Anthony Watson

Personal information
- Nationality: Jamaican, American
- Born: 5 November 1989 (age 36)
- Height: 1.80 m (5 ft 11 in)

Sport
- Sport: Skeleton

= Anthony Watson (skeleton racer) =

American-born Olympic athlete (born 1989)

Anthony Watson (born 5 November 1989) is an American-born skeleton racer who competed on behalf of Jamaica in the 2018 Winter Olympics, becoming the first athlete to represent the Caribbean nation in the winter sport.

==Biography==
Born and raised in Vineland, New Jersey, he is the son of Basil and Gloria Watson. Watson attended Cumberland Christian School, from which he graduated in 2008. He attended Roberts Wesleyan College before transferring to the University of the Arts in Philadelphia and had competed in track in the 100m, 200m and the 4x100m relay at the junior level until an injury prevented him from advancing to the top levels of competition in track and field.

Watson found the United States Bobsled and Skeleton Federation after checking out the tryout pages for every sport in which the United States was represented in international competition and chose skeleton after seeing a series of videos. An aspiring Olympian from the time he was a child, Watson participated for three years in the American training program for bobsled and skeleton, but "left on peaceful terms". Given that his father had been born in Jamaica, Watson was eligible to compete on behalf of his father's native country. Ranked 79th in the world based on his competition results, his qualification standards with the International Bobsleigh and Skeleton Federation were not sufficient for him to be eligible to receive one of the 30 guaranteed berths granted for male competitors to the 2018 Winter Olympics in South Korea, but Watson was given the final slot to represent Jamaica after nations with individuals who had better times turned down spots, making him the first athlete from Jamaica to compete in skeleton.

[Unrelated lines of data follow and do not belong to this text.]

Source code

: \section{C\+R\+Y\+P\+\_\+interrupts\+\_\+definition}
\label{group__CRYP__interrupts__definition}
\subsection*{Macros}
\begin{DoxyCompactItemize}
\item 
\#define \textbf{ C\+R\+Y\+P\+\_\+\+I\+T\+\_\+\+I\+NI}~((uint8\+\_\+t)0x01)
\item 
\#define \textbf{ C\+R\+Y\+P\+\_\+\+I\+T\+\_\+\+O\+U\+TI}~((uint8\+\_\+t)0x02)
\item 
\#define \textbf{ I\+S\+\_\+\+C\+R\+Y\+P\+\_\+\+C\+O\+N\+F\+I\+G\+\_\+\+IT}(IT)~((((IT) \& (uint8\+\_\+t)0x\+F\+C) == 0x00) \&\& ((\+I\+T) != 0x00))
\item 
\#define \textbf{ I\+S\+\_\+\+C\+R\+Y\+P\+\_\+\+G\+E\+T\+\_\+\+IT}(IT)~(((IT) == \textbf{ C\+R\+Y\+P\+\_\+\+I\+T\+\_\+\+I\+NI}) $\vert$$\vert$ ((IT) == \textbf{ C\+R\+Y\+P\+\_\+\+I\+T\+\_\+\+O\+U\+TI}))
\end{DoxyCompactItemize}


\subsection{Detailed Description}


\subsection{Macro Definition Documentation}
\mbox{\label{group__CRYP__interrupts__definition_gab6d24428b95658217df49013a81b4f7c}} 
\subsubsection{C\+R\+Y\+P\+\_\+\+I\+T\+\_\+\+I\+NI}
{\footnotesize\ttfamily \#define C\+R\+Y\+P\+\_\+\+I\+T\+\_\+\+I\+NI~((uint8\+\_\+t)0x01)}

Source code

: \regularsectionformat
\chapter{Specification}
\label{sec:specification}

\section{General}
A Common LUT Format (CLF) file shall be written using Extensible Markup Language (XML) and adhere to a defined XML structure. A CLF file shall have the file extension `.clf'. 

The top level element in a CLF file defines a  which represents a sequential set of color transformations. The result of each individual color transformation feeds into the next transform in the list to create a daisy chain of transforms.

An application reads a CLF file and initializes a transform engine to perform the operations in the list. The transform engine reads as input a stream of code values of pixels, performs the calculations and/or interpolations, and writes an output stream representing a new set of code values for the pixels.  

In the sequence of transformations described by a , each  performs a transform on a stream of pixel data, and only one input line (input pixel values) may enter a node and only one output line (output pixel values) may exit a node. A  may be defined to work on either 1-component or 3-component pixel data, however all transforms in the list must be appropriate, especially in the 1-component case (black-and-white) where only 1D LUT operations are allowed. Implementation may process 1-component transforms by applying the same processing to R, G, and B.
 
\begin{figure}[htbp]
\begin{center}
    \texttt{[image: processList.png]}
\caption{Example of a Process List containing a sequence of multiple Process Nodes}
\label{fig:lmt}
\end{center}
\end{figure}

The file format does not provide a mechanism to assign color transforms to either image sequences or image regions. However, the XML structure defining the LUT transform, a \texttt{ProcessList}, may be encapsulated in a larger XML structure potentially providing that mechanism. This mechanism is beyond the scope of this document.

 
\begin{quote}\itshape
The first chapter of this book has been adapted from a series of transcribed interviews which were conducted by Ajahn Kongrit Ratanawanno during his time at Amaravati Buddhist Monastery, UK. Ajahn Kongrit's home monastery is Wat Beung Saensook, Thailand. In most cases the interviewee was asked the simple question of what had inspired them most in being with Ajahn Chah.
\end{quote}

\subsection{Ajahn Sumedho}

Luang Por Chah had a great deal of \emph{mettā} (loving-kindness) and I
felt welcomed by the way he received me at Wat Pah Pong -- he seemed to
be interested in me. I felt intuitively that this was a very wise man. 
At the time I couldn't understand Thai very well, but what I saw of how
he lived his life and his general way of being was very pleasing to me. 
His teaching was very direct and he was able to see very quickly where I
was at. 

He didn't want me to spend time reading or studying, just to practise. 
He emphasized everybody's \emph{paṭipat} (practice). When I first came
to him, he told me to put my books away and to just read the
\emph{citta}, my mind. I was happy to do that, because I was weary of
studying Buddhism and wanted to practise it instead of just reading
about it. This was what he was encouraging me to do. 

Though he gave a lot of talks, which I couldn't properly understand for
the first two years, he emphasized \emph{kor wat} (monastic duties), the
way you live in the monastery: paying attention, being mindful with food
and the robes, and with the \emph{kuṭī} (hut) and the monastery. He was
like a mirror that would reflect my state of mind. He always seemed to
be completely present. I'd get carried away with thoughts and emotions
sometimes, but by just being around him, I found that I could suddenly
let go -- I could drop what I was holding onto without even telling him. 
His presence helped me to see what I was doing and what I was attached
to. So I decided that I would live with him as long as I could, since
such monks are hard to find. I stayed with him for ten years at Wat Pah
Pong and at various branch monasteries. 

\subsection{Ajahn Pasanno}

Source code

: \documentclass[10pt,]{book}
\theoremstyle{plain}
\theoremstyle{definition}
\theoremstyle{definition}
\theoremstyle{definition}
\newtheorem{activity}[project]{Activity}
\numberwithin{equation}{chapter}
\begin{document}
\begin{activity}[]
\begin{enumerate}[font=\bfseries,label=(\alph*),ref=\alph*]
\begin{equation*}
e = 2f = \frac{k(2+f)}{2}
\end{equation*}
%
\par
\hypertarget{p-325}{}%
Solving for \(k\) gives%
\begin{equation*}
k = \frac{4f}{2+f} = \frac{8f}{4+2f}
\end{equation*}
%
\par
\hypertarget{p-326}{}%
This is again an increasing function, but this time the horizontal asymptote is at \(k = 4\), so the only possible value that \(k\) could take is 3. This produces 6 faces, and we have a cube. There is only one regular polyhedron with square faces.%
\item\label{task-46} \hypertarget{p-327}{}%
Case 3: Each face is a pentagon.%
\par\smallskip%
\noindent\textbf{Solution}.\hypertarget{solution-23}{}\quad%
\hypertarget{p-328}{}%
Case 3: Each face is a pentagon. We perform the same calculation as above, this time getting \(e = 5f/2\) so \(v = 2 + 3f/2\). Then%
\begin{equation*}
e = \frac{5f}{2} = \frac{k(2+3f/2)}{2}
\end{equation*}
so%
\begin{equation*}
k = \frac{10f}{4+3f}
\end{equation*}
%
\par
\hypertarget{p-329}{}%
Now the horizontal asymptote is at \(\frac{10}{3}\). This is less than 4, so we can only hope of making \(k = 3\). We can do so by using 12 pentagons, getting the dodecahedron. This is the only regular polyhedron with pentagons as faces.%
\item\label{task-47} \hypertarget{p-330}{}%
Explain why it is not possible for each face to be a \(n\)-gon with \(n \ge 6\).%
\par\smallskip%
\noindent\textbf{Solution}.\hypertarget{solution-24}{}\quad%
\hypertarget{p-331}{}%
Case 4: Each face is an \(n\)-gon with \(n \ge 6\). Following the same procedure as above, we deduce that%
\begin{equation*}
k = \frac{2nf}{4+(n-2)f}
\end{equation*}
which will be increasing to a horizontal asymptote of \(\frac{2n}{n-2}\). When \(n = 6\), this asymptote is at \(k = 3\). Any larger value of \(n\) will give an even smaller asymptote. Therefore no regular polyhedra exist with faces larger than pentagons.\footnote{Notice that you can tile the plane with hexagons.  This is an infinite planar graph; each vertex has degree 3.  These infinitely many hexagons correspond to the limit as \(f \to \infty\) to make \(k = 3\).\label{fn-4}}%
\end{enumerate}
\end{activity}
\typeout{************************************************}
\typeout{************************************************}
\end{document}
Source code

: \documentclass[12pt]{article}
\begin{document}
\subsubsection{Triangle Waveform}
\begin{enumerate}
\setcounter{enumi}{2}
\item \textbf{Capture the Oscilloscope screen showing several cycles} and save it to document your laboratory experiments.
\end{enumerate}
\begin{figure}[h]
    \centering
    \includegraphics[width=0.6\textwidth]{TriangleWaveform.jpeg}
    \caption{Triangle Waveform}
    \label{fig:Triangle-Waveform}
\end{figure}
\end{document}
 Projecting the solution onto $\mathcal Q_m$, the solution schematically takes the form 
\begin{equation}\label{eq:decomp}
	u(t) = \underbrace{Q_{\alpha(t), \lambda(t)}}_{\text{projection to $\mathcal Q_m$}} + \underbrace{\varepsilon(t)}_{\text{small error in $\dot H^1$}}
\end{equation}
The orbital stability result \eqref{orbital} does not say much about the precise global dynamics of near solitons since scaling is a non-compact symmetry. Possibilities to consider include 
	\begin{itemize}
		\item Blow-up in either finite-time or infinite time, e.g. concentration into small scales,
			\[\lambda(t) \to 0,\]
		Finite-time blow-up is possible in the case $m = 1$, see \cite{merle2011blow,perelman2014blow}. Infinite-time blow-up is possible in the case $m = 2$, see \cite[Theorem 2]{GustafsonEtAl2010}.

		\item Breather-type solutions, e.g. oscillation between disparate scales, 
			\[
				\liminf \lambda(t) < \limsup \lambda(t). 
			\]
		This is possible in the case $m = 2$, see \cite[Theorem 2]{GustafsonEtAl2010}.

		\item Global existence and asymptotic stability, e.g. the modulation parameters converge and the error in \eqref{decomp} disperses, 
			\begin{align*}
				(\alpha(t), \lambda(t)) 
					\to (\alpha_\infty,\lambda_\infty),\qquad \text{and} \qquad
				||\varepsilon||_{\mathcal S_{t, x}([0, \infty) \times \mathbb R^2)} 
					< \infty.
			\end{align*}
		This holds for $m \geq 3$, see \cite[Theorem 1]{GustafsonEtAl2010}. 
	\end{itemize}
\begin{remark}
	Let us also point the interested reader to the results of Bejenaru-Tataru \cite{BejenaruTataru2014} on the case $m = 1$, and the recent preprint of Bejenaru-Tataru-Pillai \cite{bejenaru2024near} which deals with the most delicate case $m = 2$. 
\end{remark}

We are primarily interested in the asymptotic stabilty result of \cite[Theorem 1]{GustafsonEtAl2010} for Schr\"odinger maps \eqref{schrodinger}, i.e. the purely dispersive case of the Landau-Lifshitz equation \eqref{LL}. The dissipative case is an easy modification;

With finishing times of 53.13, 54.04 and 53.35 seconds in the Olympic skeleton competition, Watson finished in 29th place in each of the three first heats. His top speed was 75.4 mph, reached during the first heat. His total time in the three heats of 2:40.52 meant that he did not qualify for the final race; he placed him almost 10 seconds behind Yun Sung-bin of South Korea, who went on to win the gold medal.